My first encounter with Ozu was in a video essay. Narrator said, the camera almost always didn't move. And it works in TEoS.
I felt more involved in the spaces Ozu presents to us, like a guest, compared to the 16:9 stuff we get today with perhaps too many fancy camera moves. 4:3 is pretty cool.
Performances were great.
Locations were great. Background elements were crucial, planned like a modern manga chapter, but nonetheless so good to see. Two examples:
1) the part when old guy is followed by younger guy, in the background, the passing parasol-ladies keep the streets real (make it look not-deserted)
2) the part when widowed lady (WL) is speaking to another lady (AL) by a…
The fleeting nature of life is explored in Ozu's penultimate film, The End of Summer. Ozu opens up his style ever so slightly to give a powerful depiction of a life near its end still trying to remain relevant and feel alive. The camera never moves but Ozu's cutting makes the film feel bristling with movement and fervour. There are various plot threads that all get their due and Ozu's usual themes concerning modern vs. new, old vs. young, traditional family values vs. ever changing and evolving individualism, are all given their due. This is also the funniest Ozu film I've seen, with many cheeky scenes and flamboyant characters (for Ozu, at least). The film hits a great middle ground between total formalism and tender, "realistic" compassion. 7.5/10
Ozu-San, i believe in his previous life was an Indian. How is it possible that a Japanese director has managed to convey so much that one normally associates with the culture i grew up in..I guess the reason is because of the universality of his themes..He knows the pulse of the common man like no one before and after him. Here he blends comedy and dramatic scenes so wonderfully culminating in a finale full of solitude and remembrance.

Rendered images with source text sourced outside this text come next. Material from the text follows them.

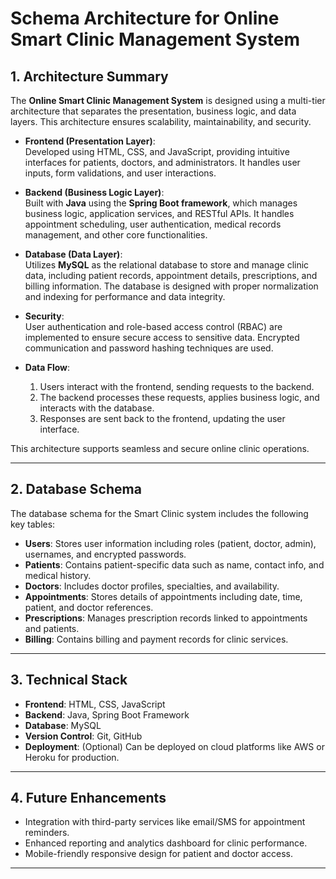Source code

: # Schema Architecture for Online Smart Clinic Management System

## 1. Architecture Summary

The **Online Smart Clinic Management System** is designed using a multi-tier architecture that separates the presentation, business logic, and data layers. This architecture ensures scalability, maintainability, and security.

- **Frontend (Presentation Layer)**:  
  Developed using HTML, CSS, and JavaScript, providing intuitive interfaces for patients, doctors, and administrators. It handles user inputs, form validations, and user interactions.

- **Backend (Business Logic Layer)**:  
  Built with **Java** using the **Spring Boot framework**, which manages business logic, application services, and RESTful APIs. It handles appointment scheduling, user authentication, medical records management, and other core functionalities.

- **Database (Data Layer)**:  
  Utilizes **MySQL** as the relational database to store and manage clinic data, including patient records, appointment details, prescriptions, and billing information. The database is designed with proper normalization and indexing for performance and data integrity.

- **Security**:  
  User authentication and role-based access control (RBAC) are implemented to ensure secure access to sensitive data. Encrypted communication and password hashing techniques are used.

- **Data Flow**:  
  1. Users interact with the frontend, sending requests to the backend.  
  2. The backend processes these requests, applies business logic, and interacts with the database.  
  3. Responses are sent back to the frontend, updating the user interface.

This architecture supports seamless and secure online clinic operations.

---

## 2. Database Schema

The database schema for the Smart Clinic system includes the following key tables:

- **Users**: Stores user information including roles (patient, doctor, admin), usernames, and encrypted passwords.
- **Patients**: Contains patient-specific data such as name, contact info, and medical history.
- **Doctors**: Includes doctor profiles, specialties, and availability.
- **Appointments**: Stores details of appointments including date, time, patient, and doctor references.
- **Prescriptions**: Manages prescription records linked to appointments and patients.
- **Billing**: Contains billing and payment records for clinic services.

---

## 3. Technical Stack

- **Frontend**: HTML, CSS, JavaScript  
- **Backend**: Java, Spring Boot Framework  
- **Database**: MySQL  
- **Version Control**: Git, GitHub  
- **Deployment**: (Optional) Can be deployed on cloud platforms like AWS or Heroku for production.

---

## 4. Future Enhancements

- Integration with third-party services like email/SMS for appointment reminders.  
- Enhanced reporting and analytics dashboard for clinic performance.  
- Mobile-friendly responsive design for patient and doctor access.

---


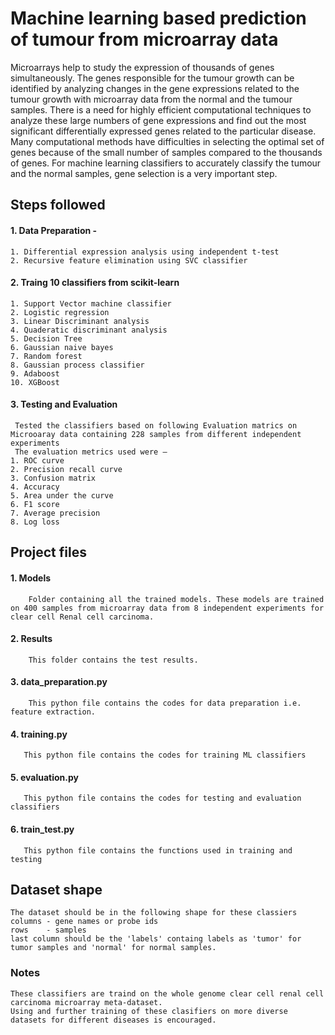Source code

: # Machine learning based prediction of tumour from microarray data
Microarrays help to study the expression of thousands of genes simultaneously. The genes responsible for the tumour growth can be identified by analyzing changes in the gene expressions related to the tumour growth with microarray data from the normal and the tumour samples. There is a need for highly efficient computational techniques to analyze these large numbers of gene expressions and find out the most significant differentially expressed genes related to the particular disease. Many computational methods have difficulties in selecting the optimal set of genes because of the small number of samples compared to the thousands of genes. For machine learning classifiers to accurately classify the tumour and the normal samples, gene selection is a very important step. 

## Steps followed
#### 1. Data Preparation -
    1. Differential expression analysis using independent t-test
    2. Recursive feature elimination using SVC classifier
    
#### 2. Traing 10 classifiers from scikit-learn
    1. Support Vector machine classifier
    2. Logistic regression
    3. Linear Discriminant analysis
    4. Quaderatic discriminant analysis
    5. Decision Tree
    6. Gaussian naive bayes
    7. Random forest
    8. Gaussian process classifier
    9. Adaboost
    10. XGBoost
    
#### 3. Testing and Evaluation
     Tested the classifiers based on following Evaluation matrics on Microoaray data containing 228 samples from different independent experiments
     The evaluation metrics used were – 
    1. ROC curve
    2. Precision recall curve
    3. Confusion matrix
    4. Accuracy
    5. Area under the curve
    6. F1 score
    7. Average precision
    8. Log loss

## Project files
####   1. Models
        Folder containing all the trained models. These models are trained on 400 samples from microarray data from 8 independent experiments for clear cell Renal cell carcinoma.
####   2. Results
        This folder contains the test results.
####   3. data_preparation.py
        This python file contains the codes for data preparation i.e. feature extraction.
####   4. training.py
       This python file contains the codes for training ML classifiers 
####   5. evaluation.py
       This python file contains the codes for testing and evaluation classifiers 
####   6. train_test.py       
       This python file contains the functions used in training and testing
## Dataset shape
    The dataset should be in the following shape for these classiers
    columns - gene names or probe ids
    rows    - samples
    last column should be the 'labels' containg labels as 'tumor' for tumor samples and 'normal' for normal samples.
### Notes
    These classifiers are traind on the whole genome clear cell renal cell carcinoma microarray meta-dataset. 
    Using and further training of these clasifiers on more diverse datasets for different diseases is encouraged.
    

       
        
       
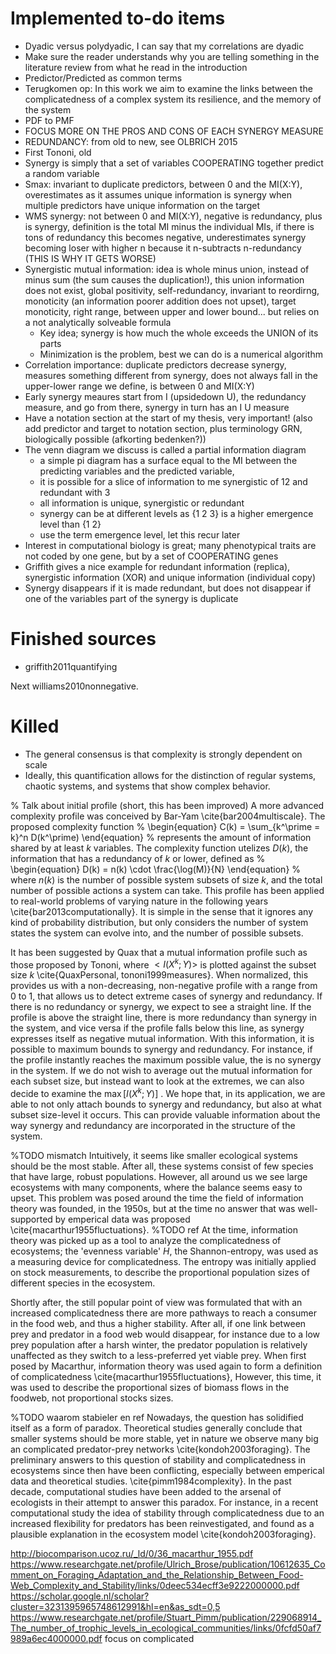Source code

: # Implemented to-do items

* Dyadic versus polydyadic, I can say that my correlations are dyadic
* Make sure the reader understands why you are telling something in the literature review from what he read in the introduction
* Predictor/Predicted as common terms
* Terugkomen op: In this work we aim to examine the links between the complicatedness of a complex system its resilience, and the memory of the system
* PDF to PMF
* FOCUS MORE ON THE PROS AND CONS OF EACH SYNERGY MEASURE
* REDUNDANCY: from old to new, see OLBRICH 2015
* First Tononi, old
* Synergy is simply that a set of variables COOPERATING together predict a random variable
* Smax: invariant to duplicate predictors, between 0 and the MI(X:Y), overestimates as it assumes unique information is synergy when multiple predictors have unique information on the target
* WMS synergy: not between 0 and MI(X:Y), negative is redundancy, plus is synergy, definition is the total MI minus the individual MIs, if there is tons of redundancy this becomes negative, underestimates synergy becoming loser with higher n because it n-subtracts n-redundancy (THIS IS WHY IT GETS WORSE)
* Synergistic mutual information: idea is whole minus union, instead of minus sum (the sum causes the duplication!), this union information does not exist, global positivity, self-redundancy, invariant to reordirng, monoticity (an information poorer addition does not upset), target monoticity, right range, between upper and lower bound... but relies on a not analytically solveable formula
    * Key idea; synergy is how much the whole exceeds the UNION of its parts
    * Minimization is the problem, best we can do is a numerical algorithm
* Correlation importance: duplicate predictors decrease synergy, measures something different from synergy, does not always fall in the upper-lower range we define, is between 0 and MI(X:Y)
* Early synergy meaures start from I (upsidedown U), the redundancy measure, and go from there, synergy in turn has an I U measure
* Have a notation section at the start of my thesis, very important! (also add predictor and target to notation section, plus terminology GRN, biologically possible (afkorting bedenken?))
* The venn diagram we discuss is called a partial information diagram
    * a simple pi diagram has a surface equal to the MI between the predicting variables and the predicted variable, 
    * it is possible for a slice of information to me synergistic of 12 and redundant with 3
    * all information is unique, synergistic or redundant
    * synergy can be at different levels as {1 2 3} is a higher emergence level than {1 2}
    * use the term emergence level, let this recur later
* Interest in computational biology is great; many phenotypical traits are not coded by one gene, but by a set of COOPERATING genes
* Griffith gives a nice example for redundant information (replica), synergistic information (XOR) and unique information (individual copy)
* Synergy disappears if it is made redundant, but does not disappear if one of the variables part of the synergy is duplicate

# Finished sources

* griffith2011quantifying

Next williams2010nonnegative.

# Killed

* The general consensus is that complexity is strongly dependent on scale 
* Ideally, this quantification allows for the distinction of regular systems, chaotic systems, and systems that show complex behavior.


% Talk about initial profile (short, this has been improved)
A more advanced complexity profile was conceived by Bar-Yam \cite{bar2004multiscale}.
The proposed complexity function
%
\begin{equation}
C(k) = \sum_{k^\prime = k}^n D(k^\prime) 
\end{equation}
%
represents the amount of information shared by at least $k$ variables.
The complexity function utelizes $D(k)$, the information that has a redundancy of $k$ or lower, defined as 
%
\begin{equation}
D(k) =  n(k) \cdot \frac{\log(M)}{N}
\end{equation}
%
where $n(k)$ is the number of possible system subsets of size $k$, and the total number of possible actions a system can take.
This profile has been applied to real-world problems of varying nature in the following years \cite{bar2013computationally}.
It is simple in the sense that it ignores any kind of probability distribution, but only considers the number of system states the system can evolve into, and the number of possible subsets.




It has been suggested by Quax that a mutual information profile such as those proposed by Tononi, where $< I(X^k;Y) >$ is plotted against the subset size $k$ \cite{QuaxPersonal, tononi1999measures}. 
When normalized, this provides us with a non-decreasing, non-negative profile with a range from 0 to 1, that allows us to detect extreme cases of synergy and redundancy.
If there is no redundancy or synergy, we expect to see a straight line.
If the profile is above the straight line, there is more redundancy than synergy in the system, and vice versa if the profile falls below this line, as synergy expresses itself as negative mutual information.
With this information, it is possible to maximum bounds to synergy and redundancy.
For instance, if the profile instantly reaches the maximum possible value, the is no synergy in the system.
If we do not wish to average out the mutual information for each subset size, but instead want to look at the extremes, we can also decide to examine the $\max [ I(X^k;Y) ]$ .
We hope that, in its application, we are able to not only attach bounds to synergy and redundancy, but also at what subset size-level it occurs.
This can provide valuable information about the way synergy and redundancy are incorporated in the structure of the system.

%TODO mismatch
Intuitively, it seems like smaller ecological systems should be the most stable.
After all, these systems consist of few species that have large, robust populations.
However, all around us we see large ecosystems with many components, where the balance seems easy to upset.
This problem was posed around the time the field of information theory was founded, in the 1950s, but at the time no answer that was well-supported by emperical data was proposed \cite{macarthur1955fluctuations}. %TODO ref
At the time, information theory was picked up as a tool to analyze the complicatedness of ecosystems; the 'evenness variable' $H$, the Shannon-entropy, was used as a measuring device for complicatedness.
The entropy was initially applied on stock measurements, to describe the proportional population sizes of different species in the ecosystem.

Shortly after, the still popular point of view was formulated that with an increased complicatedness there are more pathways to reach a consumer in the food web, and thus a higher stability.
After all, if one link between prey and predator in a food web would disappear, for instance due to a low prey population after a harsh winter, the predator population is relatively unaffected as they switch to a less-preferred yet viable prey.
When first posed by Macarthur, information theory was used again to form a definition of complicatedness \cite{macarthur1955fluctuations},
However, this time, it was used to describe the proportional sizes of biomass flows in the foodweb, not proportional stocks sizes.

%TODO waarom stabieler en ref
Nowadays, the question has solidified itself as a form of paradox.
Theoretical studies generally conclude that smaller systems should be more stable, yet in nature we observe many big an complicated predator-prey networks \cite{kondoh2003foraging}.
The preliminary answers to this question of stability and complicatedness in ecosystems since then have been conflicting, especially between emperical data and theoretical studies. \cite{pimm1984complexity}.
In the past decade, computational studies have been added to the arsenal of ecologists in their attempt to answer this paradox.
For instance, in a recent computational study the idea of stability through complicatedness due to an increased flexibility for predators has been reinvestigated, and found as a plausible explanation in the ecosystem model \cite{kondoh2003foraging}.


http://biocomparison.ucoz.ru/_ld/0/36_macarthur_1955.pdf
https://www.researchgate.net/profile/Ulrich_Brose/publication/10612635_Comment_on_Foraging_Adaptation_and_the_Relationship_Between_Food-Web_Complexity_and_Stability/links/0deec534ecff3e9222000000.pdf
https://scholar.google.nl/scholar?cluster=3231395965748612991&hl=en&as_sdt=0,5
https://www.researchgate.net/profile/Stuart_Pimm/publication/229068914_The_number_of_trophic_levels_in_ecological_communities/links/0fcfd50af7989a6ec4000000.pdf
focus on complicated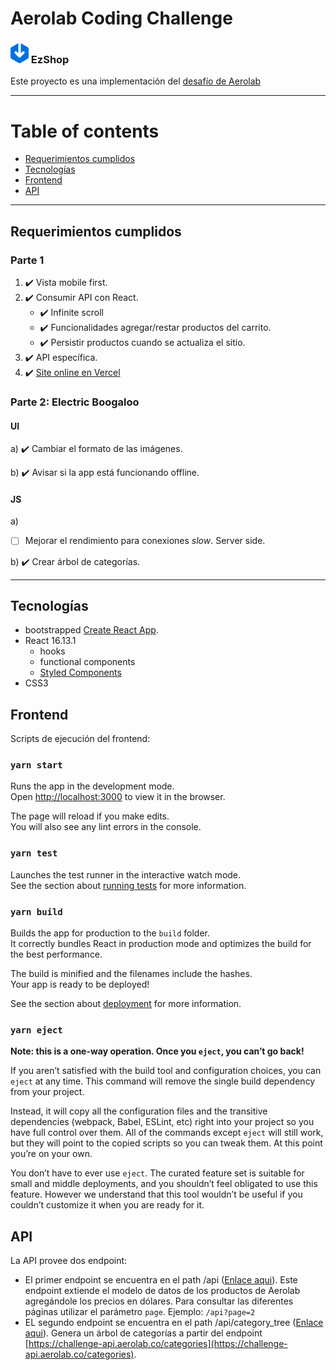 # Aerolab Coding Challenge

### ![EzShop](https://raw.githubusercontent.com/Martinnqn/Aerolab-challenge/master/src/assets/Combined%20Shape%202.png "EzShop") EzShop

Este proyecto es una implementación del [desafío de Aerolab](https://github.com/Aerolab/challenge)

---

# Table of contents

- [Requerimientos cumplidos](#requerimientos-cumplidos)
- [Tecnologías](#tecnologías)
- [Frontend](#frontend)
- [API](#API)

---

## Requerimientos cumplidos

### Parte 1

1. :heavy_check_mark: Vista mobile first.
2. :heavy_check_mark: Consumir API con React.
   - :heavy_check_mark: Infinite scroll
   - :heavy_check_mark: Funcionalidades agregar/restar productos del carrito.
   - :heavy_check_mark: Persistir productos cuando se actualiza el sitio.
3. :heavy_check_mark: API específica.
4. :heavy_check_mark: [Site online en Vercel](https://aerolab-challenge.martinnqn.vercel.app/)

### Parte 2: Electric Boogaloo

#### UI

a) :heavy_check_mark: Cambiar el formato de las imágenes.

b) :heavy_check_mark: Avisar si la app está funcionando offline.

#### JS

a)

- [ ] Mejorar el rendimiento para conexiones _slow_. Server side.

b) :heavy_check_mark: Crear árbol de categorías.

---

## Tecnologías

- bootstrapped [Create React App](https://github.com/facebook/create-react-app).
- React 16.13.1
  - hooks
  - functional components
  - [Styled Components](https://styled-components.com/)
- CSS3

## Frontend

Scripts de ejecución del frontend:

### `yarn start`

Runs the app in the development mode.<br />
Open [http://localhost:3000](http://localhost:3000) to view it in the browser.

The page will reload if you make edits.<br />
You will also see any lint errors in the console.

### `yarn test`

Launches the test runner in the interactive watch mode.<br />
See the section about [running tests](https://facebook.github.io/create-react-app/docs/running-tests) for more information.

### `yarn build`

Builds the app for production to the `build` folder.<br />
It correctly bundles React in production mode and optimizes the build for the best performance.

The build is minified and the filenames include the hashes.<br />
Your app is ready to be deployed!

See the section about [deployment](https://facebook.github.io/create-react-app/docs/deployment) for more information.

### `yarn eject`

**Note: this is a one-way operation. Once you `eject`, you can’t go back!**

If you aren’t satisfied with the build tool and configuration choices, you can `eject` at any time. This command will remove the single build dependency from your project.

Instead, it will copy all the configuration files and the transitive dependencies (webpack, Babel, ESLint, etc) right into your project so you have full control over them. All of the commands except `eject` will still work, but they will point to the copied scripts so you can tweak them. At this point you’re on your own.

You don’t have to ever use `eject`. The curated feature set is suitable for small and middle deployments, and you shouldn’t feel obligated to use this feature. However we understand that this tool wouldn’t be useful if you couldn’t customize it when you are ready for it.

## API

La API provee dos endpoint:

- El primer endpoint se encuentra en el path /api ([Enlace aqui](https://aerolab-challenge.martinnqn.vercel.app/api)). Este endpoint extiende el modelo de datos de los productos de Aerolab agregándole los precios en dólares. Para consultar las diferentes páginas utilizar el parámetro `page`. Ejemplo: `/api?page=2`
- EL segundo endpoint se encuentra en el path /api/category_tree ([Enlace aqui](https://aerolab-challenge.martinnqn.vercel.app/api/category_tree)). Genera un árbol de categorías a partir del endpoint [https://challenge-api.aerolab.co/categories](https://challenge-api.aerolab.co/categories).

A minor Ozu work, The End of Summer is considerably lighter fare than his usual family dramas with its pervasive score, lighthearted comedy, and digs at modern western influences in Japan (this is the first Ozu I've seen with a white person in it). His signature themes are present, the story revolving around a family dealing with generational differences (the older members look to the past while the young look to the future) and a father who's reignited an old flame with his former mistress. The women are subjected to several offers of marriage, arranged "for the sake of the family"; their emancipation is refreshingly progressive. There are missteps (a fart joke in an Ozu film?) and the story isn't as emotionally affecting as his more deliberately dramatic work, but it looks as excellent as any of his other films and boasts a great finale that deals with the fragility of life and makes it all worthwhile.
The widowed patriarch of a brewery owning middle class family is causing consternation among his adult children. Although elderly he regularly sneaks off without explanation, and is displaying far too jovial an attitude to life for some. After secretly following him one day it's revealed he has recently started seeing a mistress from his youth. As he continues his happy liaisons the rest of the family deal with the ordinary day to day issues that life throws up.
This couldn't be more typical of Ozu's late period. Subtle character traits, both positive and negative, are revealed without judgement. Life changing decisions are made without any hullabaloo. Brutal challenges are surmounted with no recourse to high drama. Just quiet yet exquisite observations on the nature of life, family and the passing of time.